* Problem statement
After removing every image, reproduce the data exactly as it appears.

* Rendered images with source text
"""

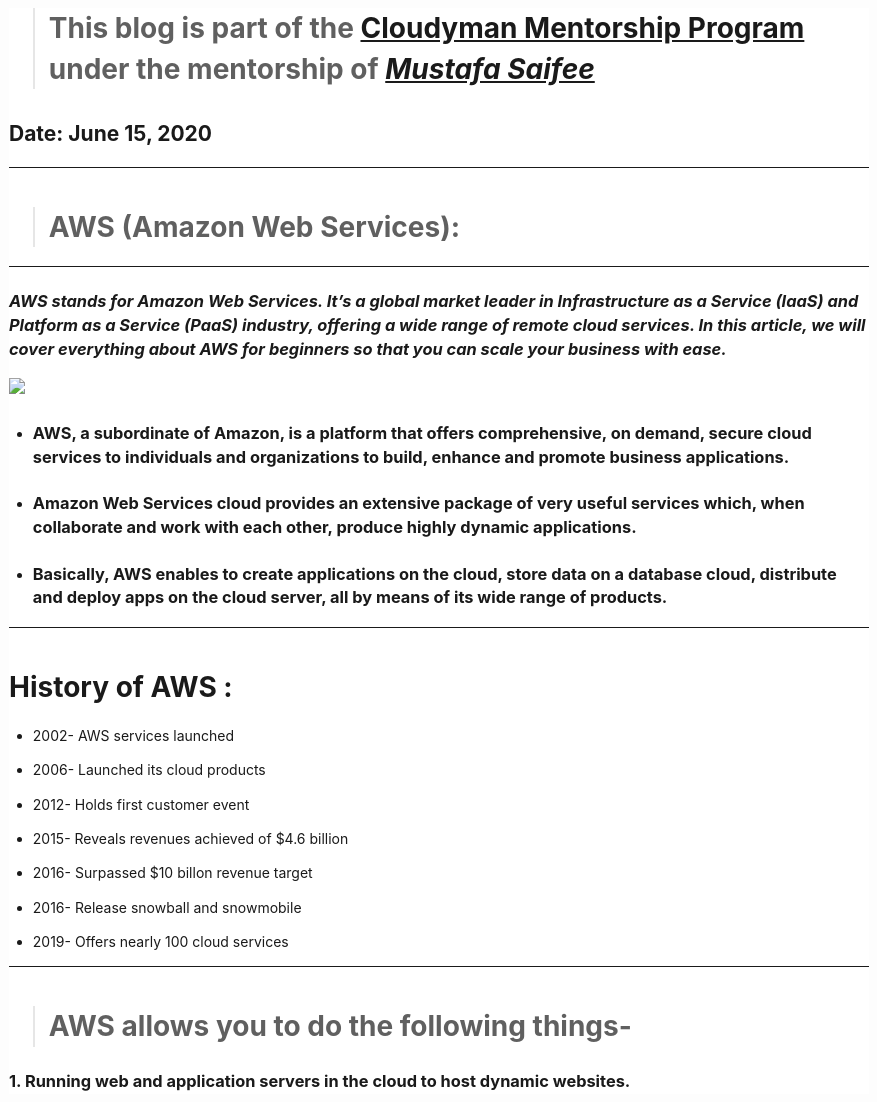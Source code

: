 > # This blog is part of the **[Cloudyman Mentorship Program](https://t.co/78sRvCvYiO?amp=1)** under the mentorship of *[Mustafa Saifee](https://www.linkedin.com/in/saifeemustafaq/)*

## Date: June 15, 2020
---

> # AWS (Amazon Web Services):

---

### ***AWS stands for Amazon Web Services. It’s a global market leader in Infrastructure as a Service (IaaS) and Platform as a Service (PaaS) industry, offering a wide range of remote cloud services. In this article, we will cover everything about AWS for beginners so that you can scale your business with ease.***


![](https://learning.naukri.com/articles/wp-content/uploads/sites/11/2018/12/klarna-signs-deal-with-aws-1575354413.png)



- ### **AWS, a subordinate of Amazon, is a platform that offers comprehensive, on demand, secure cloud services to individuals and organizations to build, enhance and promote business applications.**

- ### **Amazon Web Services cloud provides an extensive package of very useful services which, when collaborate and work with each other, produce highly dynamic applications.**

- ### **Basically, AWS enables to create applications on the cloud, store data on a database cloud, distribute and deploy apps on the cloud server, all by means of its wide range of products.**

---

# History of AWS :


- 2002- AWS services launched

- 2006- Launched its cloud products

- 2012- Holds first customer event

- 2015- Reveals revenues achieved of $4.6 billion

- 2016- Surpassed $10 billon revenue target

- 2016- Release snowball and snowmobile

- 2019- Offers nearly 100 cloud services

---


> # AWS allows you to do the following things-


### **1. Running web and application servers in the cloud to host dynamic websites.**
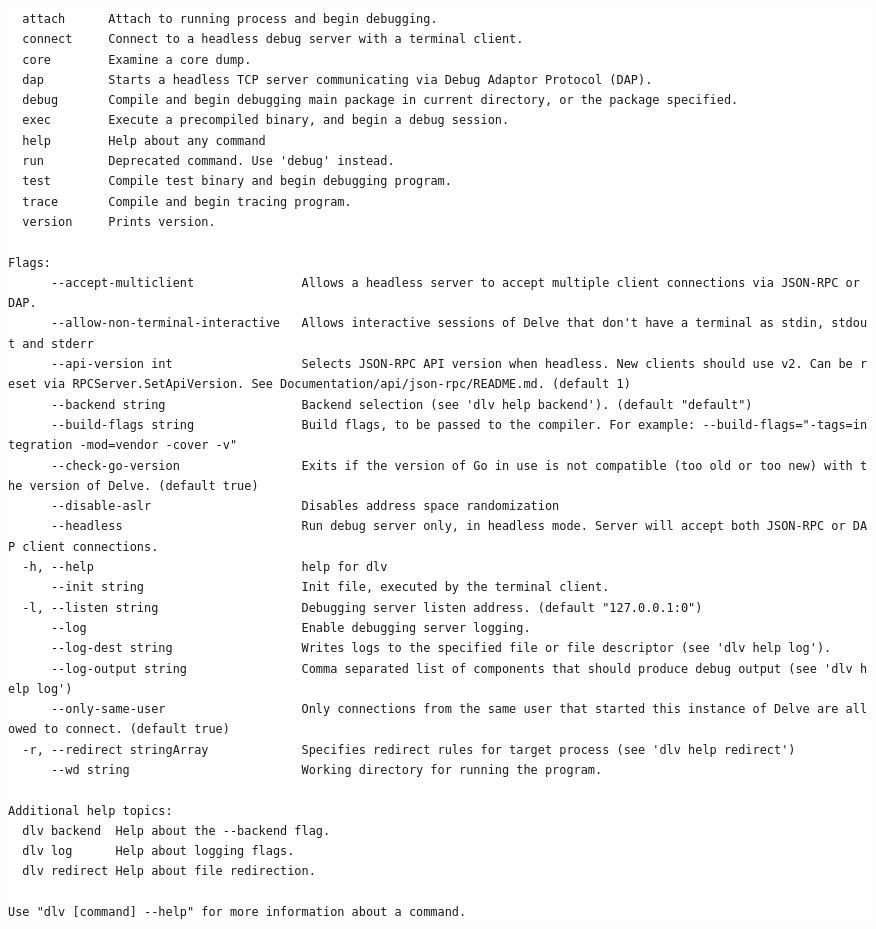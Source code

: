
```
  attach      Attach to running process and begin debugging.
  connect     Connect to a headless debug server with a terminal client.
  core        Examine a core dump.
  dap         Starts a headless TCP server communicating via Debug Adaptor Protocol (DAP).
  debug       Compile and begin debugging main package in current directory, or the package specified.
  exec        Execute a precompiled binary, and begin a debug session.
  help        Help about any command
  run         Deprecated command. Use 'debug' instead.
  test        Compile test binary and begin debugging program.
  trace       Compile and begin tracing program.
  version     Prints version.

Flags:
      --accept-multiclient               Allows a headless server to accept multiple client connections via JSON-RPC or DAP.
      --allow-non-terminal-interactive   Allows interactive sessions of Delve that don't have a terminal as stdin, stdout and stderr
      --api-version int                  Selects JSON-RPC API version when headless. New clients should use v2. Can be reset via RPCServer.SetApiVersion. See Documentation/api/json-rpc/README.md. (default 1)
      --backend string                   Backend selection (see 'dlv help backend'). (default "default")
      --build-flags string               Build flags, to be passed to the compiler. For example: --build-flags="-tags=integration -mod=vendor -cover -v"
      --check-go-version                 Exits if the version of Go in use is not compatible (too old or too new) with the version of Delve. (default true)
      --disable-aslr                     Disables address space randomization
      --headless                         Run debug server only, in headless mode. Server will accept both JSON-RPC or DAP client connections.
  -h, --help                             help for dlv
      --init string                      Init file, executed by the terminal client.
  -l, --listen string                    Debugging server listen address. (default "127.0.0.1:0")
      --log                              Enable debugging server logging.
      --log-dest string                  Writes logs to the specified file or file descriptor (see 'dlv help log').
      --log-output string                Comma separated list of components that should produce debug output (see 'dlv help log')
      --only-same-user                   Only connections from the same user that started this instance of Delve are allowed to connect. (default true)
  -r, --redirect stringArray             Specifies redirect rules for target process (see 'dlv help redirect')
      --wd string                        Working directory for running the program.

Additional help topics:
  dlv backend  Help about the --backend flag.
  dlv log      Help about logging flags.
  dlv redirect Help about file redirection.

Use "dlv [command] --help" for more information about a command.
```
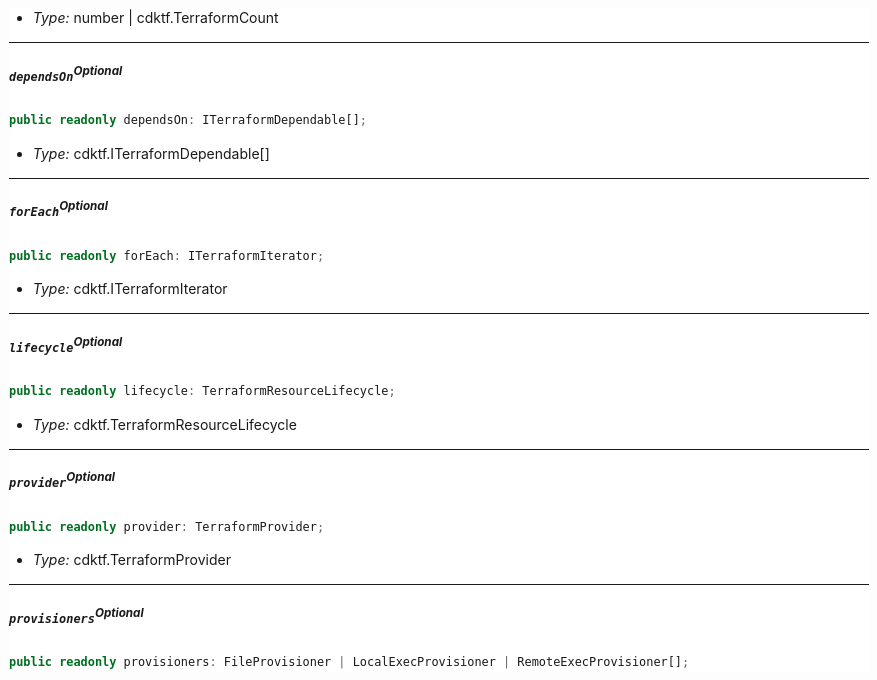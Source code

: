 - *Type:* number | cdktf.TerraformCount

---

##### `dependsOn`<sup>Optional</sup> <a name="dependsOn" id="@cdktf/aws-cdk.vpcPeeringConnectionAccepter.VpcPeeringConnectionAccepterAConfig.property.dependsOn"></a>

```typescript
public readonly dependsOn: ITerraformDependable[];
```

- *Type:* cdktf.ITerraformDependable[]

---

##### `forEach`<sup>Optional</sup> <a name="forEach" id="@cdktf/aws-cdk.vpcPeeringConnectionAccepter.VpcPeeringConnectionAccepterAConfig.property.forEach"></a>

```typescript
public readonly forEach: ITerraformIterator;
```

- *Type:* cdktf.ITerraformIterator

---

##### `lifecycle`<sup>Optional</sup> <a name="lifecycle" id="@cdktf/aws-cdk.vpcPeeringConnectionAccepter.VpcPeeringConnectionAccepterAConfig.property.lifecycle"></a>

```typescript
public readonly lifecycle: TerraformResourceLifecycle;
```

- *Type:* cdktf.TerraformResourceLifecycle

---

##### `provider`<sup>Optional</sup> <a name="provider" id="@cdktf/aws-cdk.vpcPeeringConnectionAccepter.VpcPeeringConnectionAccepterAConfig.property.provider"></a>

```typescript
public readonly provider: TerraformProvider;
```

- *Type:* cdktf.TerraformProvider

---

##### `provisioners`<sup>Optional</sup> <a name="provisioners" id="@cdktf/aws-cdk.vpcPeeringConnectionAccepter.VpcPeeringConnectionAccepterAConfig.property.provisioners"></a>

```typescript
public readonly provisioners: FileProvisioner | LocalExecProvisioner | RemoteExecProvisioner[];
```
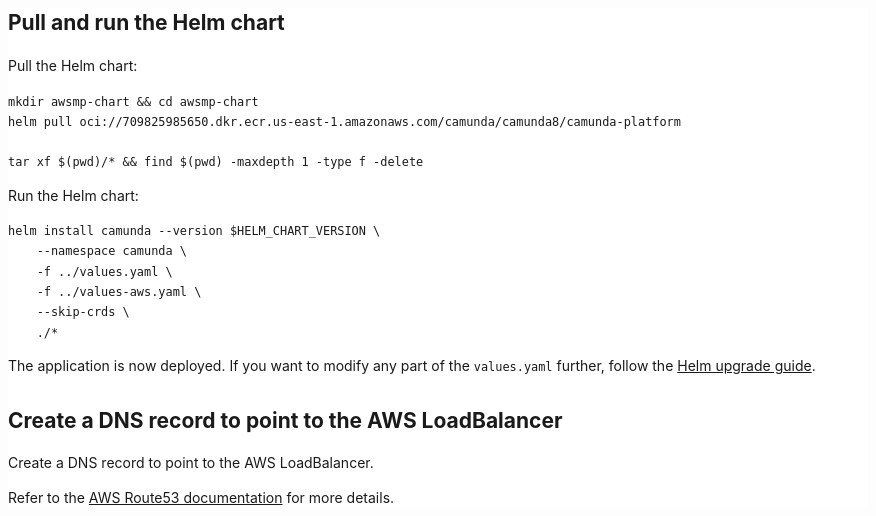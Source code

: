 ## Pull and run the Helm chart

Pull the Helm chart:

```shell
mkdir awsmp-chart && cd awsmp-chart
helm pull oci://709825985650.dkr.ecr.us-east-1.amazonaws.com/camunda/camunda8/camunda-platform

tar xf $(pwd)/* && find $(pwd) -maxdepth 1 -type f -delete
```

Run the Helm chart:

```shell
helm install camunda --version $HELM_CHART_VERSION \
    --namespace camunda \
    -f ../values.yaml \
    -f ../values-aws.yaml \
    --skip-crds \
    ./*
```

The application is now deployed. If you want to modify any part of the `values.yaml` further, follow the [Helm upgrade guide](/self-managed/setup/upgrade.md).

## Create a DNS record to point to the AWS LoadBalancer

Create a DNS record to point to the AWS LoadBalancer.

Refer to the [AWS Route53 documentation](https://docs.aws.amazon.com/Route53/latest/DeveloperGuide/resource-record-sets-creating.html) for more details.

"""

* Answer to this problem
Source code

: > # This blog is part of the **[Cloudyman Mentorship Program](https://t.co/78sRvCvYiO?amp=1)** under the mentorship of *[Mustafa Saifee](https://www.linkedin.com/in/saifeemustafaq/)*

## Date: June 15, 2020
---

> # AWS (Amazon Web Services):

---

### ***AWS stands for Amazon Web Services. It’s a global market leader in Infrastructure as a Service (IaaS) and Platform as a Service (PaaS) industry, offering a wide range of remote cloud services. In this article, we will cover everything about AWS for beginners so that you can scale your business with ease.***


![](https://learning.naukri.com/articles/wp-content/uploads/sites/11/2018/12/klarna-signs-deal-with-aws-1575354413.png)



- ### **AWS, a subordinate of Amazon, is a platform that offers comprehensive, on demand, secure cloud services to individuals and organizations to build, enhance and promote business applications.**

- ### **Amazon Web Services cloud provides an extensive package of very useful services which, when collaborate and work with each other, produce highly dynamic applications.**

- ### **Basically, AWS enables to create applications on the cloud, store data on a database cloud, distribute and deploy apps on the cloud server, all by means of its wide range of products.**

---

# History of AWS :


- 2002- AWS services launched

- 2006- Launched its cloud products

- 2012- Holds first customer event

- 2015- Reveals revenues achieved of $4.6 billion

- 2016- Surpassed $10 billon revenue target

- 2016- Release snowball and snowmobile

- 2019- Offers nearly 100 cloud services

---


> # AWS allows you to do the following things-


### **1. Running web and application servers in the cloud to host dynamic websites.**
Source code

:
```
  attach      Attach to running process and begin debugging.
  connect     Connect to a headless debug server with a terminal client.
  core        Examine a core dump.
  dap         Starts a headless TCP server communicating via Debug Adaptor Protocol (DAP).
  debug       Compile and begin debugging main package in current directory, or the package specified.
  exec        Execute a precompiled binary, and begin a debug session.
  help        Help about any command
  run         Deprecated command. Use 'debug' instead.
  test        Compile test binary and begin debugging program.
  trace       Compile and begin tracing program.
  version     Prints version.

Flags:
      --accept-multiclient               Allows a headless server to accept multiple client connections via JSON-RPC or DAP.
      --allow-non-terminal-interactive   Allows interactive sessions of Delve that don't have a terminal as stdin, stdout and stderr
      --api-version int                  Selects JSON-RPC API version when headless. New clients should use v2. Can be reset via RPCServer.SetApiVersion. See Documentation/api/json-rpc/README.md. (default 1)
      --backend string                   Backend selection (see 'dlv help backend'). (default "default")
      --build-flags string               Build flags, to be passed to the compiler. For example: --build-flags="-tags=integration -mod=vendor -cover -v"
      --check-go-version                 Exits if the version of Go in use is not compatible (too old or too new) with the version of Delve. (default true)
      --disable-aslr                     Disables address space randomization
      --headless                         Run debug server only, in headless mode. Server will accept both JSON-RPC or DAP client connections.
  -h, --help                             help for dlv
      --init string                      Init file, executed by the terminal client.
  -l, --listen string                    Debugging server listen address. (default "127.0.0.1:0")
      --log                              Enable debugging server logging.
      --log-dest string                  Writes logs to the specified file or file descriptor (see 'dlv help log').
      --log-output string                Comma separated list of components that should produce debug output (see 'dlv help log')
      --only-same-user                   Only connections from the same user that started this instance of Delve are allowed to connect. (default true)
  -r, --redirect stringArray             Specifies redirect rules for target process (see 'dlv help redirect')
      --wd string                        Working directory for running the program.

Additional help topics:
  dlv backend  Help about the --backend flag.
  dlv log      Help about logging flags.
  dlv redirect Help about file redirection.

Use "dlv [command] --help" for more information about a command.
```
Source code

: - *Type:* number | cdktf.TerraformCount

---

##### `dependsOn`<sup>Optional</sup> <a name="dependsOn" id="@cdktf/aws-cdk.vpcPeeringConnectionAccepter.VpcPeeringConnectionAccepterAConfig.property.dependsOn"></a>

```typescript
public readonly dependsOn: ITerraformDependable[];
```

- *Type:* cdktf.ITerraformDependable[]

---

##### `forEach`<sup>Optional</sup> <a name="forEach" id="@cdktf/aws-cdk.vpcPeeringConnectionAccepter.VpcPeeringConnectionAccepterAConfig.property.forEach"></a>

```typescript
public readonly forEach: ITerraformIterator;
```

- *Type:* cdktf.ITerraformIterator

---

##### `lifecycle`<sup>Optional</sup> <a name="lifecycle" id="@cdktf/aws-cdk.vpcPeeringConnectionAccepter.VpcPeeringConnectionAccepterAConfig.property.lifecycle"></a>

```typescript
public readonly lifecycle: TerraformResourceLifecycle;
```

- *Type:* cdktf.TerraformResourceLifecycle

---

##### `provider`<sup>Optional</sup> <a name="provider" id="@cdktf/aws-cdk.vpcPeeringConnectionAccepter.VpcPeeringConnectionAccepterAConfig.property.provider"></a>

```typescript
public readonly provider: TerraformProvider;
```

- *Type:* cdktf.TerraformProvider

---

##### `provisioners`<sup>Optional</sup> <a name="provisioners" id="@cdktf/aws-cdk.vpcPeeringConnectionAccepter.VpcPeeringConnectionAccepterAConfig.property.provisioners"></a>

```typescript
public readonly provisioners: FileProvisioner | LocalExecProvisioner | RemoteExecProvisioner[];
```
Source code

: ## Pull and run the Helm chart

Pull the Helm chart:

```shell
mkdir awsmp-chart && cd awsmp-chart
helm pull oci://709825985650.dkr.ecr.us-east-1.amazonaws.com/camunda/camunda8/camunda-platform

tar xf $(pwd)/* && find $(pwd) -maxdepth 1 -type f -delete
```

Run the Helm chart:

```shell
helm install camunda --version $HELM_CHART_VERSION \
    --namespace camunda \
    -f ../values.yaml \
    -f ../values-aws.yaml \
    --skip-crds \
    ./*
```

The application is now deployed. If you want to modify any part of the `values.yaml` further, follow the [Helm upgrade guide](/self-managed/setup/upgrade.md).

## Create a DNS record to point to the AWS LoadBalancer

Create a DNS record to point to the AWS LoadBalancer.

Refer to the [AWS Route53 documentation](https://docs.aws.amazon.com/Route53/latest/DeveloperGuide/resource-record-sets-creating.html) for more details.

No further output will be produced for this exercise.